The jury was told covert listening devices recorded conversations between the three family members.

“At various points the three defendants spoke in various ways about fabricating their evidence and about being worried about having lied to the police,” said Mr Mousley.

The court was told Leigh Turner talked about destroying a letter and Elliot Turner said: “I just flipped, I went absolutely nuts. I was so angry, I just lost it. I felt this anger for about a month before, I just flipped, I grabbed her.”

The court was told a post mortem examination proved inconclusive but experts said there was a possibility of strangulation and one said: “The physical findings are entirely consistent with pressure being applied to the neck.”

All three defendants deny the charges against them.

The jury was told Emily was born in the UK but moved to New Zealand with her family when she was nine or 10.

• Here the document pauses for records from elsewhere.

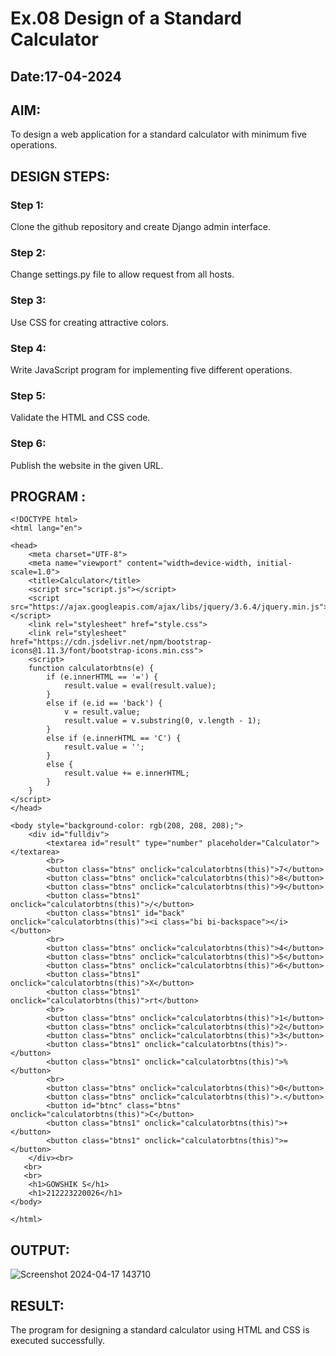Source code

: # Ex.08 Design of a Standard Calculator
## Date:17-04-2024

## AIM:
To design a web application for a standard calculator with minimum five operations.

## DESIGN STEPS:

### Step 1:
Clone the github repository and create Django admin interface.

### Step 2:
Change settings.py file to allow request from all hosts.

### Step 3:
Use CSS for creating attractive colors.

### Step 4:
Write JavaScript program for implementing five different operations.

### Step 5:
Validate the HTML and CSS code.

### Step 6:
Publish the website in the given URL.

## PROGRAM :
```
<!DOCTYPE html>
<html lang="en">

<head>
    <meta charset="UTF-8">
    <meta name="viewport" content="width=device-width, initial-scale=1.0">
    <title>Calculator</title>
    <script src="script.js"></script>
    <script src="https://ajax.googleapis.com/ajax/libs/jquery/3.6.4/jquery.min.js"></script>
    <link rel="stylesheet" href="style.css">
    <link rel="stylesheet" href="https://cdn.jsdelivr.net/npm/bootstrap-icons@1.11.3/font/bootstrap-icons.min.css">
    <script>
    function calculatorbtns(e) {
        if (e.innerHTML == '=') {
            result.value = eval(result.value);
        }
        else if (e.id == 'back') {
            v = result.value;
            result.value = v.substring(0, v.length - 1);
        }
        else if (e.innerHTML == 'C') {
            result.value = '';
        }
        else {
            result.value += e.innerHTML;
        }
    }
</script>
</head>

<body style="background-color: rgb(208, 208, 208);">
    <div id="fulldiv">
        <textarea id="result" type="number" placeholder="Calculator"></textarea>
        <br>
        <button class="btns" onclick="calculatorbtns(this)">7</button>
        <button class="btns" onclick="calculatorbtns(this)">8</button>
        <button class="btns" onclick="calculatorbtns(this)">9</button>
        <button class="btns1" onclick="calculatorbtns(this)">/</button>
        <button class="btns1" id="back" onclick="calculatorbtns(this)"><i class="bi bi-backspace"></i></button>
        <br>
        <button class="btns" onclick="calculatorbtns(this)">4</button>
        <button class="btns" onclick="calculatorbtns(this)">5</button>
        <button class="btns" onclick="calculatorbtns(this)">6</button>
        <button class="btns1" onclick="calculatorbtns(this)">X</button>
        <button class="btns1"  onclick="calculatorbtns(this)">rt</button>
        <br>
        <button class="btns" onclick="calculatorbtns(this)">1</button>
        <button class="btns" onclick="calculatorbtns(this)">2</button>
        <button class="btns" onclick="calculatorbtns(this)">3</button>
        <button class="btns1" onclick="calculatorbtns(this)">-</button>
        <button class="btns1" onclick="calculatorbtns(this)">%</button>
        <br>
        <button class="btns" onclick="calculatorbtns(this)">0</button>
        <button class="btns" onclick="calculatorbtns(this)">.</button>
        <button id="btnc" class="btns" onclick="calculatorbtns(this)">C</button>
        <button class="btns1" onclick="calculatorbtns(this)">+</button>
        <button class="btns1" onclick="calculatorbtns(this)">=</button>
    </div><br>
   <br>
   <br>
    <h1>GOWSHIK S</h1>
    <h1>212223220026</h1>
</body>

</html>
```
## OUTPUT:
![Screenshot 2024-04-17 143710](https://github.com/gowshik145/Calc/assets/155086127/689fd8c8-c4f6-44cf-87a0-98fa9df1556b)

## RESULT:
The program for designing a standard calculator using HTML and CSS is executed successfully.
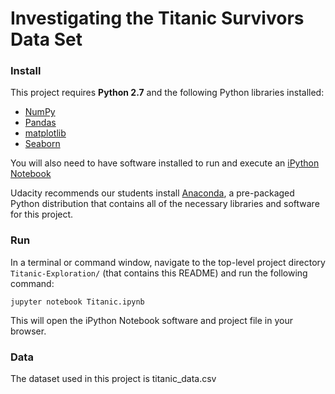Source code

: # Investigating the Titanic Survivors Data Set

### Install

This project requires **Python 2.7** and the following Python libraries installed:

- [NumPy](http://www.numpy.org/)
- [Pandas](http://pandas.pydata.org/)
- [matplotlib](http://matplotlib.org/)
- [Seaborn](http://stanford.edu/~mwaskom/software/seaborn/)

You will also need to have software installed to run and execute an [iPython Notebook](http://ipython.org/notebook.html)

Udacity recommends our students install [Anaconda](https://www.continuum.io/downloads), a pre-packaged Python distribution that contains all of the necessary libraries and software for this project. 

### Run

In a terminal or command window, navigate to the top-level project directory `Titanic-Exploration/` (that contains this README) and run the following command:

```jupyter notebook Titanic.ipynb```

This will open the iPython Notebook software and project file in your browser.

### Data

The dataset used in this project is titanic_data.csv

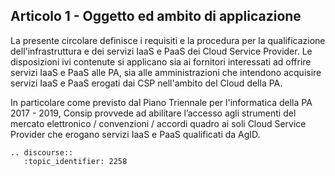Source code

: ## Articolo 1 - Oggetto ed ambito di applicazione
La presente circolare definisce i requisiti e la procedura per la
qualificazione dell'infrastruttura e dei servizi IaaS e PaaS dei Cloud Service
Provider. Le disposizioni ivi contenute si applicano sia ai fornitori
interessati ad offrire servizi IaaS e PaaS alle PA, sia alle amministrazioni
che intendono acquisire servizi IaaS e PaaS erogati dai CSP nell'ambito del
Cloud della PA.

In particolare come previsto dal Piano Triennale per l'informatica della PA
2017 - 2019, Consip provvede ad abilitare l’accesso agli strumenti del mercato
elettronico / convenzioni / accordi quadro ai soli Cloud Service Provider che
erogano servizi IaaS e PaaS qualificati da AgID.


```eval_rst
.. discourse::
   :topic_identifier: 2258
```
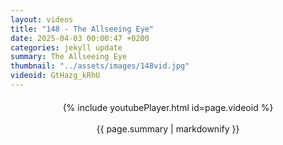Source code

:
 ```yaml
---
layout: videos
title: "148 - The Allseeing Eye"
date: 2025-04-03 00:00:47 +0200
categories: jekyll update
summary: The Allseeing Eye
thumbnail: "../assets/images/148vid.jpg"
videoid: GtHazg_kRhU
---
```


<div style="text-align: center; margin-top: 20px;">
  {% include youtubePlayer.html id=page.videoid %}
  <p style="margin-top: 15px; font-size: 1.2em; color: #333;">
    <p>{{ page.summary | markdownify }}</p>
  </p>
</div>
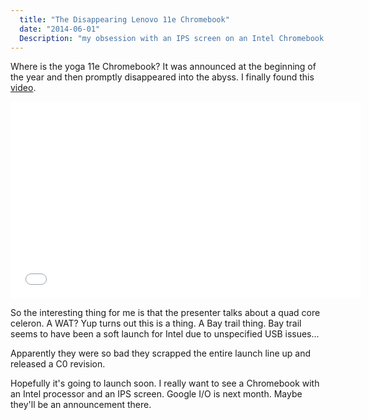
 ```yaml
---
  title: "The Disappearing Lenovo 11e Chromebook"
  date: "2014-06-01"
  Description: "my obsession with an IPS screen on an Intel Chromebook."
---
```

Where is the yoga 11e Chromebook? It was announced at the beginning of
the year and then promptly disappeared into the abyss. I finally found
this [video](https://www.youtube.com/watch?v=6cr4f7QJKrc&feature=youtu.be).

<iframe width="560" height="315" src="//www.youtube.com/embed/6cr4f7QJKrc" frameborder="0" allowfullscreen></iframe>

So the interesting thing for me is that the presenter talks about a
quad core celeron. A WAT? Yup turns out this is a thing. A Bay trail
thing. Bay trail seems to have been a soft launch for Intel due to
unspecified USB issues...

Apparently they were so bad they scrapped the entire launch line up and
released a C0 revision.

Hopefully it's going to launch soon. I really want to see a Chromebook
with an Intel processor and an IPS screen. Google I/O is next month. Maybe
they'll be an announcement there.


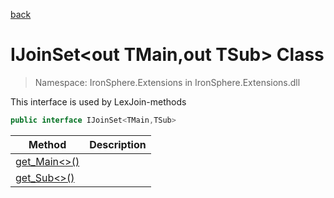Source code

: ﻿[back](/IronSphere.Extensions/types)

# IJoinSet&lt;out TMain,out TSub&gt; Class

> Namespace: IronSphere.Extensions in  IronSphere.Extensions.dll

This interface is used by LexJoin-methods

```csharp
public interface IJoinSet<TMain,TSub>
```





| Method | Description |
| --- | --- |
| [get_Main&lt;&gt;()](IJoinSet-TMain,TSub-_get_Main--()) |  |
| [get_Sub&lt;&gt;()](IJoinSet-TMain,TSub-_get_Sub--()) |  |

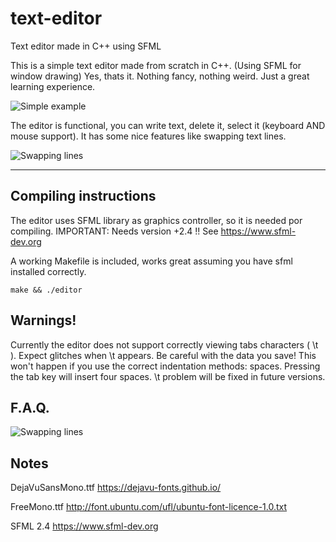 # text-editor
Text editor made in C++ using SFML

This is a simple text editor made from scratch in C++. (Using SFML for window drawing)
Yes, thats it. Nothing fancy, nothing weird. Just a great learning experience.

![Simple example](https://raw.githubusercontent.com/JonSeijo/text-editor/master/img/super_example.gif)

The editor is functional, you can write text, delete it, select it (keyboard AND mouse support). It has some nice features like swapping text lines.

![Swapping lines](https://raw.githubusercontent.com/JonSeijo/text-editor/master/img/moving_lines.gif)

----

## Compiling instructions

The editor uses SFML library as graphics controller, so it is needed por compiling. IMPORTANT: Needs version +2.4 !!
See https://www.sfml-dev.org

A working Makefile is included, works great assuming you have sfml installed correctly.

```
make && ./editor
```

## Warnings!

Currently the editor does not support correctly viewing tabs characters ( \t ). Expect glitches when \t appears. Be careful with the data you save! This won't happen if you use the correct indentation methods: spaces. Pressing the tab key will insert four spaces. \t problem will be fixed in future versions.


## F.A.Q.

![Swapping lines](https://raw.githubusercontent.com/JonSeijo/text-editor/master/img/but_why.gif)


## Notes

DejaVuSansMono.ttf
https://dejavu-fonts.github.io/

FreeMono.ttf
http://font.ubuntu.com/ufl/ubuntu-font-licence-1.0.txt

SFML 2.4
https://www.sfml-dev.org

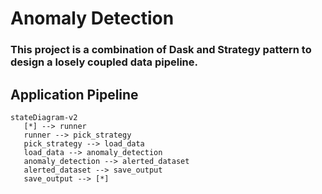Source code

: # Anomaly Detection

### This project is a combination of Dask and Strategy pattern to design a losely coupled data pipeline.

## Application Pipeline

```mermaid
stateDiagram-v2
   [*] --> runner
   runner --> pick_strategy
   pick_strategy --> load_data
   load_data --> anomaly_detection
   anomaly_detection --> alerted_dataset
   alerted_dataset --> save_output
   save_output --> [*]
```
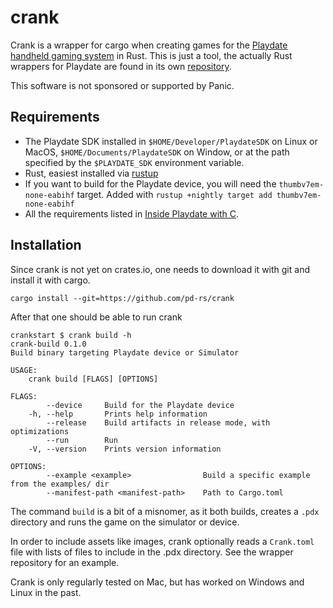 # crank

Crank is a wrapper for cargo when creating games for the [Playdate handheld gaming system](https://play.date) in Rust. This is just a tool, the actually Rust wrappers for Playdate are found in its own [repository](https://github.com/rtsuk/crankstart).

This software is not sponsored or supported by Panic.

## Requirements

 * The Playdate SDK installed in `$HOME/Developer/PlaydateSDK` on Linux or MacOS, `$HOME/Documents/PlaydateSDK` on Window, or at the path specified by the `$PLAYDATE_SDK` environment variable.
 * Rust, easiest installed via [rustup](https://rustup.rs)
 * If you want to build for the Playdate device, you will need the `thumbv7em-none-eabihf` target. Added with `rustup +nightly target add thumbv7em-none-eabihf`
 * All the requirements listed in [Inside Playdate with C](https://sdk.play.date/inside-playdate-with-c#_prerequisites).

## Installation

Since crank is not yet on crates.io, one needs to download it with git and install it with cargo.

```shell
cargo install --git=https://github.com/pd-rs/crank
```

After that one should be able to run crank

```shell
crankstart $ crank build -h
crank-build 0.1.0
Build binary targeting Playdate device or Simulator

USAGE:
    crank build [FLAGS] [OPTIONS]

FLAGS:
        --device     Build for the Playdate device
    -h, --help       Prints help information
        --release    Build artifacts in release mode, with optimizations
        --run        Run
    -V, --version    Prints version information

OPTIONS:
        --example <example>                Build a specific example from the examples/ dir
        --manifest-path <manifest-path>    Path to Cargo.toml
```

The command `build` is a bit of a misnomer, as it both builds, creates a `.pdx` directory and runs the game on the simulator or device.

In order to include assets like images, crank optionally reads a `Crank.toml` file with lists of files to include in the .pdx directory. See the wrapper repository for an example.

Crank is only regularly tested on Mac, but has worked on Windows and Linux in the past.
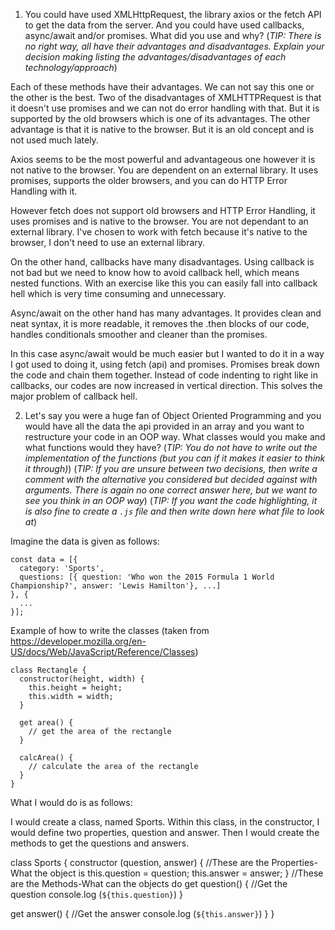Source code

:1. You could have used XMLHttpRequest, the library axios or the fetch API to get the data from the server. And you could have used callbacks, async/await and/or promises. What did you use and why?
(_TIP: There is no right way, all have their advantages and disadvantages. Explain your decision making listing the advantages/disadvantages of each technology/approach_)

Each of these methods have their advantages. We can not say this one or the other is the best. Two of the disadvantages of XMLHTTPRequest is that it doesn't use promises and we can not do error handling with that. But it is supported by the old browsers which is one of its advantages. The other advantage is that it is native to the browser. But it is an old concept and is not used much lately.

Axios seems to be the most powerful and advantageous one however it is not native to the browser. You are dependent on an external library. It uses promises, supports the older browsers, and you can do HTTP Error Handling with it.

However fetch does not support old browsers and HTTP Error Handling, it uses promises and is native to the browser. You are not dependant to an external library. I've chosen to work with fetch because it's native to the browser, I don't need to use an external library.

On the other hand, callbacks have many disadvantages. Using callback is not bad but we need to know how to avoid callback hell, which means nested functions. With an exercise like this you can easily fall into callback hell which is very time consuming and unnecessary. 

Async/await on the other hand has many advantages. It provides clean and neat syntax, it is more readable, it removes the .then blocks of our code, handles conditionals smoother and cleaner than the promises. 

In this case async/await would be much easier but I wanted to do it in a way I got used to doing it, using fetch (api) and promises. Promises break down the code and chain them together. Instead of code indenting to right like in callbacks, our codes are now increased in vertical direction. This solves the major problem of callback hell.


2. Let's say you were a huge fan of Object Oriented Programming and you would have all the data the api provided in an array and you want to restructure your code in an OOP way. What classes would you make and what functions would they have?
(_TIP: You do not have to write out the implementation of the functions (but you can if it makes it easier to think it through)_)
(_TIP: If you are unsure between two decisions, then write a comment with the alternative you considered but decided against with arguments. There is again no one correct answer here, but we want to see you think in an OOP way_)
(_TIP: If you want the code highlighting, it is also fine to create a `.js` file and then write down here what file to look at_)

Imagine the data is given as follows:
```
const data = [{
  category: 'Sports',
  questions: [{ question: 'Who won the 2015 Formula 1 World Championship?', answer: 'Lewis Hamilton'}, ...]
}, {
  ...
}];
```

Example of how to write the classes (taken from https://developer.mozilla.org/en-US/docs/Web/JavaScript/Reference/Classes)
```
class Rectangle {
  constructor(height, width) {
    this.height = height;
    this.width = width;
  }

  get area() {
    // get the area of the rectangle
  }

  calcArea() {
    // calculate the area of the rectangle
  }
}
```

What I would do is as follows:

I would create a class, named Sports. Within this class, in the constructor, I would define two properties, question and answer. Then I would create the methods to get the questions and answers.

class Sports {
  constructor (question, answer) {
    //These are the Properties-What the object is
    this.question = question;
    this.answer = answer;
}
    //These are the Methods-What can the objects do
  get question() {
    //Get the question
    console.log (`${this.question}`)
  }

  get answer() {
    //Get the answer
    console.log (`${this.answer}`)
  }
}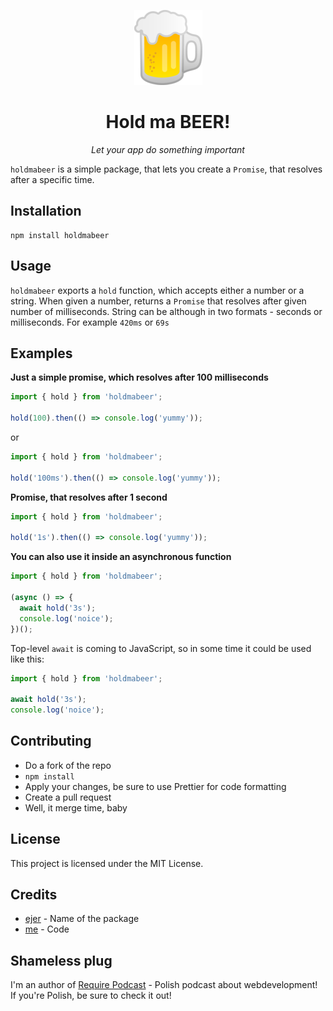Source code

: <p align="center">
  <img src="beer.png" />
</p>
<h1 align="center">Hold ma BEER!</h1>
<p align="center"><i>Let your app do something important</i></p>

`holdmabeer` is a simple package, that lets you create a `Promise`, that resolves after a specific time.

## Installation

```
npm install holdmabeer
```

## Usage

`holdmabeer` exports a `hold` function, which accepts either a number or a string. When given a number, returns a `Promise` that resolves after given number of milliseconds. String can be although in two formats - seconds or milliseconds. For example `420ms` or `69s`

## Examples

**Just a simple promise, which resolves after 100 milliseconds**

```js
import { hold } from 'holdmabeer';

hold(100).then(() => console.log('yummy'));
```

or

```js
import { hold } from 'holdmabeer';

hold('100ms').then(() => console.log('yummy'));
```

**Promise, that resolves after 1 second**

```js
import { hold } from 'holdmabeer';

hold('1s').then(() => console.log('yummy'));
```

**You can also use it inside an asynchronous function**

```js
import { hold } from 'holdmabeer';

(async () => {
  await hold('3s');
  console.log('noice');
})();
```

Top-level `await` is coming to JavaScript, so in some time it could be used like this:

```js
import { hold } from 'holdmabeer';

await hold('3s');
console.log('noice');
```

## Contributing

- Do a fork of the repo
- `npm install`
- Apply your changes, be sure to use Prettier for code formatting
- Create a pull request
- Well, it merge time, baby

## License

This project is licensed under the MIT License.

## Credits

- [ejer](https://github.com/datejer) - Name of the package
- [me](https://github.com/AdamSiekierski) - Code

## Shameless plug

I'm an author of [Require Podcast](https://require.podcast.gq) - Polish podcast about webdevelopment! If you're Polish, be sure to check it out!

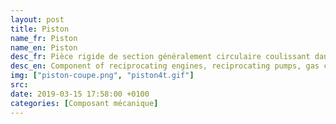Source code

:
 ```yaml
---
layout: post
title: Piston
name_fr: Piston
name_en: Piston
desc_fr: Pièce rigide de section généralement circulaire coulissant dans un cylindre de forme complémentaire. Le déplacement du piston entraîne une variation de volume de la chambre, partie située au-dessus du piston, entre celui-ci et le cylindre. Un piston permet la conversion d'une pression en un travail, ou réciproquement.
desc_en: Component of reciprocating engines, reciprocating pumps, gas compressors and pneumatic cylinders, among other similar mechanisms. It is the moving component that is contained by a cylinder and is made gas-tight by piston rings.
img: ["piston-coupe.png", "piston4t.gif"]
src: 
date: 2019-03-15 17:58:00 +0100
categories: [Composant mécanique]
---
```

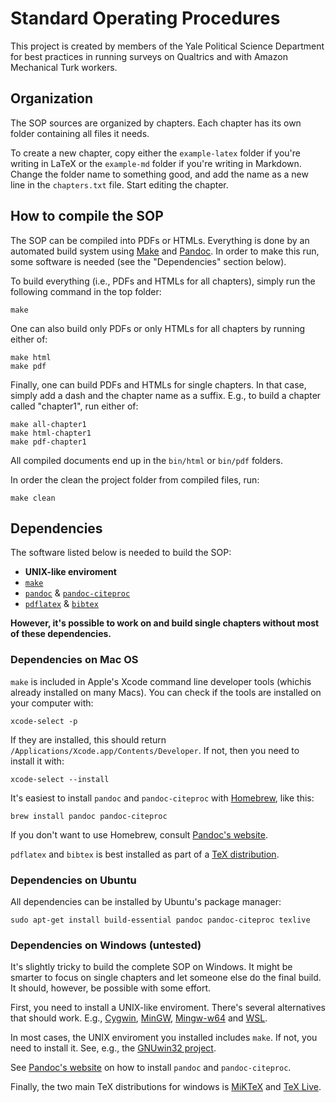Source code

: # Standard Operating Procedures

This project is created by members of the Yale Political Science Department for best practices in running surveys on Qualtrics and with Amazon Mechanical Turk workers. 

## Organization

The SOP sources are organized by chapters. Each chapter has its own folder containing all files it needs.

To create a new chapter, copy either the `example-latex` folder if you're writing in LaTeX or the `example-md` folder if you're writing in Markdown. Change the folder name to something good, and add the name as a new line in the `chapters.txt` file. Start editing the chapter.


## How to compile the SOP

The SOP can be compiled into PDFs or HTMLs. Everything is done by an automated build system using [Make](https://www.gnu.org/software/make/) and [Pandoc](http://pandoc.org). In order to make this run, some software is needed (see the "Dependencies" section below).

To build everything (i.e., PDFs and HTMLs for all chapters), simply run the following command in the top folder:

```shell
make
```

One can also build only PDFs or only HTMLs for all chapters by running either of:

```shell
make html
make pdf
```

Finally, one can build PDFs and HTMLs for single chapters. In that case, simply add a dash and the chapter name as a suffix. E.g., to build a chapter called "chapter1", run either of:

```shell
make all-chapter1
make html-chapter1
make pdf-chapter1
```

All compiled documents end up in the `bin/html` or `bin/pdf` folders.

In order the clean the project folder from compiled files, run:

```shell
make clean
```


## Dependencies

The software listed below is needed to build the SOP:

* **UNIX-like enviroment**
* [`make`](https://www.gnu.org/software/make/)
* [`pandoc`](http://pandoc.org) & [`pandoc-citeproc`](https://hackage.haskell.org/package/pandoc-citeproc)
* [`pdflatex`](https://www.tug.org/applications/pdftex/) & [`bibtex`](http://www.bibtex.org)

**However, it's possible to work on and build single chapters without most of these dependencies.** 

### Dependencies on Mac OS

`make` is included in Apple's Xcode command line developer tools (whichis already installed on many Macs). You can check if the tools are installed on your computer with:

```shell
xcode-select -p
```

If they are installed, this should return `/Applications/Xcode.app/Contents/Developer`. If not, then you need to install it with:

```shell
xcode-select --install
```

It's easiest to install `pandoc` and `pandoc-citeproc` with [Homebrew](http://brew.sh), like this:

```shell
brew install pandoc pandoc-citeproc
```

If you don't want to use Homebrew, consult [Pandoc's website](http://pandoc.org/installing.html#mac-os-x).

`pdflatex` and `bibtex` is best installed as part of a [TeX distribution](https://tug.org/mactex/).


### Dependencies on Ubuntu

All dependencies can be installed by Ubuntu's package manager:

```shell
sudo apt-get install build-essential pandoc pandoc-citeproc texlive
```


### Dependencies on Windows (untested)

It's slightly tricky to build the complete SOP on Windows. It might be smarter to focus on single chapters and let someone else do the final build. It should, however, be possible with some effort.

First, you need to install a UNIX-like enviroment. There's several alternatives that should work. E.g., [Cygwin](https://cygwin.com), [MinGW](http://www.mingw.org), [Mingw-w64](http://mingw-w64.org/doku.php/start) and [WSL](https://msdn.microsoft.com/commandline/wsl/about).

In most cases, the UNIX enviroment you installed includes `make`. If not, you need to install it. See, e.g., the [GNUwin32 project](http://gnuwin32.sourceforge.net/packages/make.htm).

See [Pandoc's website](http://pandoc.org/installing.html#windows) on how to install `pandoc` and `pandoc-citeproc`.

Finally, the two main TeX distributions for windows is [MiKTeX](https://miktex.org) and [TeX Live](http://tug.org/texlive/windows).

She returned to England to study at Brockenhurst and was living with her grandparents in Southbourne at the time of her death.

The trial, which is expected to last four weeks, continues.

At the hearing

EMILY Longley's friends and family listened intently from the public gallery as the prosecution case was opened.

Her parents, Mark and Caroline, and other family members have travelled from New Zealand for the trail.

Friends of the Turner family were also in the Court Two gallery to hear prosecutor Timothy Mousley open the case against Elliot, Leigh and Anita Turner.

Beneath the public gallery, the three members of the Turner family were in the dock together.

Elliot Turner, who was wearing a dark blue suit and matching tie, is represented by Anthony Donne QC and Justin Gau.

His mother Anita Turner, 51, wearing a grey suit jacket and skirt, is represented by Fern Russell.

And Robert Grey is defending Leigh Turner, 54, who was wearing a grey suit, blue shirt and matching tie.

The prosecution case is being handled by Timothy Mousley QC and Simon Jones and the judge is the Honourable Mrs Justice Dobbs.

The court is filled with police officers, legal representatives and dozens of evidence.